The Syslog Hell
Syslog. You’ve probably heard about that, especially if you are into monitoring or security. Syslog is perceived to be the common, unified way that systems can send logs to other systems. Linux supports syslog, many network and security appliances support syslog as a way to share their logs. On the other side, a syslog server is receiving all syslog messages. It sounds great in theory – having a simple, common way to represent logs messages and send them across systems.
Reality can’t be further from that. Syslog is not one thing – there are multiple “standards”, and each of those is implemented incorrectly more often than not. Many vendors have their own way of representing data, and it’s all a big mess.

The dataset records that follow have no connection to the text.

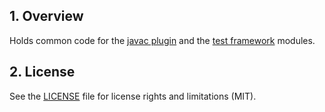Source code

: ## 1. Overview

Holds common code for the [javac plugin](../javac/README.md) and the [test framework](../test/README.md) modules.

## 2. License

See the [LICENSE](LICENSE.md) file for license rights and limitations (MIT).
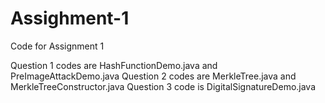# Assighment-1
Code for Assignment 1

Question 1 codes are HashFunctionDemo.java and PreImageAttackDemo.java
Question 2 codes are MerkleTree.java and MerkleTreeConstructor.java
Question 3 code is DigitalSignatureDemo.java
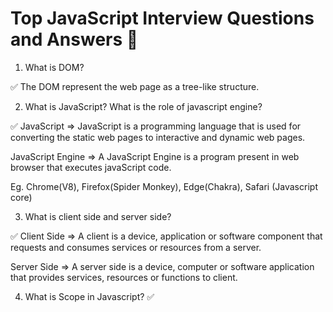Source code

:# Top JavaScript Interview Questions and Answers 🚀

1. What is DOM?

✅ The DOM represent the web page as a tree-like structure.

2. What is JavaScript? What is the role of javascript engine?

✅ JavaScript => JavaScript is a programming language that is used for converting the static web pages to interactive and dynamic web pages.

JavaScript Engine => A JavaScript Engine is a program present in web browser that executes javaScript  code.

Eg. Chrome(V8), Firefox(Spider Monkey), Edge(Chakra), Safari (Javascript core)

3. What is client side and server side?

✅ Client Side => A client is a device, application or software component that requests and consumes services or resources from a server.

Server Side => A server side is a device, computer or software application that provides services, resources or functions to client.

4. What is Scope in Javascript?
✅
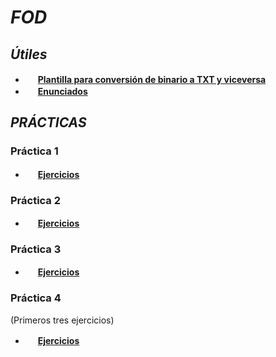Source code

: # ***FOD***

## *Útiles*
* <img src="https://github.com/FortAwesome/Font-Awesome/blob/6.x/svgs/solid/file.svg" width="16" height="16"/> [**Plantilla para conversión de binario a TXT y viceversa**](https://github.com/valennaguirre/FOD/blob/main/Utiles/utiles%20(conversion%20de%20archivos).pas)
* <img src="https://github.com/FortAwesome/Font-Awesome/blob/6.x/svgs/solid/file.svg" width="16" height="16"/> [**Enunciados**](https://github.com/valennaguirre/FOD/tree/main/Enunciados)

## *PRÁCTICAS*

### **Práctica 1**

* <img src="https://github.com/FortAwesome/Font-Awesome/blob/6.x/svgs/solid/computer.svg" width="16" height="16"/> [**Ejercicios**](https://github.com/valennaguirre/FOD/tree/main/Practica%201)

### **Práctica 2**

* <img src="https://github.com/FortAwesome/Font-Awesome/blob/6.x/svgs/solid/computer.svg" width="16" height="16"/> [**Ejercicios**](https://github.com/valennaguirre/FOD/tree/main/Practica%202)

### **Práctica 3**

* <img src="https://github.com/FortAwesome/Font-Awesome/blob/6.x/svgs/solid/computer.svg" width="16" height="16"/> [**Ejercicios**](https://github.com/valennaguirre/FOD/tree/main/Practica%203)

### **Práctica 4**
(Primeros tres ejercicios)

* <img src="https://github.com/FortAwesome/Font-Awesome/blob/6.x/svgs/solid/computer.svg" width="16" height="16"/> [**Ejercicios**](https://github.com/valennaguirre/FOD/tree/main/Practica%204)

First, the RFCs. There are two RFCs – RFC3164 (“old” or “BSD” syslog) and RFC5424 (the new variant that obsoletes 3164). RFC3164 is not a standard, while RFC5424 is (mostly).
Those RFCs concern the contents of a syslog message. Then there’s RFC6587 which is about transmitting a syslog message over TCP. It’s also not a standard, but rather “an observation”. Syslog is usually transmitted over UDP, so fitting it into TCP requires some extra considerations. Now add TLS on top of that as well.
Then there are content formats. RFC5424 defines a key-value structure, but RFC 3164 does not – everything after the syslog header is just a non-structured message string. So many custom formats exist. For example firewall vendors tend to define their own message formats. At least they are often documented (e.g. check WatchGuard and SonicWall), but parsing them requires a lot of custom knowledge about that vendor’s choices. Sometimes the documentation doesn’t fully reflect the reality, though.
Instead of vendor-specific formats, there are also de-facto standards like CEF and the less popular LEEF. They define a structure of the message and are actually syslog-independent (you can write CEF/LEEF to a file). But when syslog is used for transmitting CEF/LEEF, the message should respect RFC3164.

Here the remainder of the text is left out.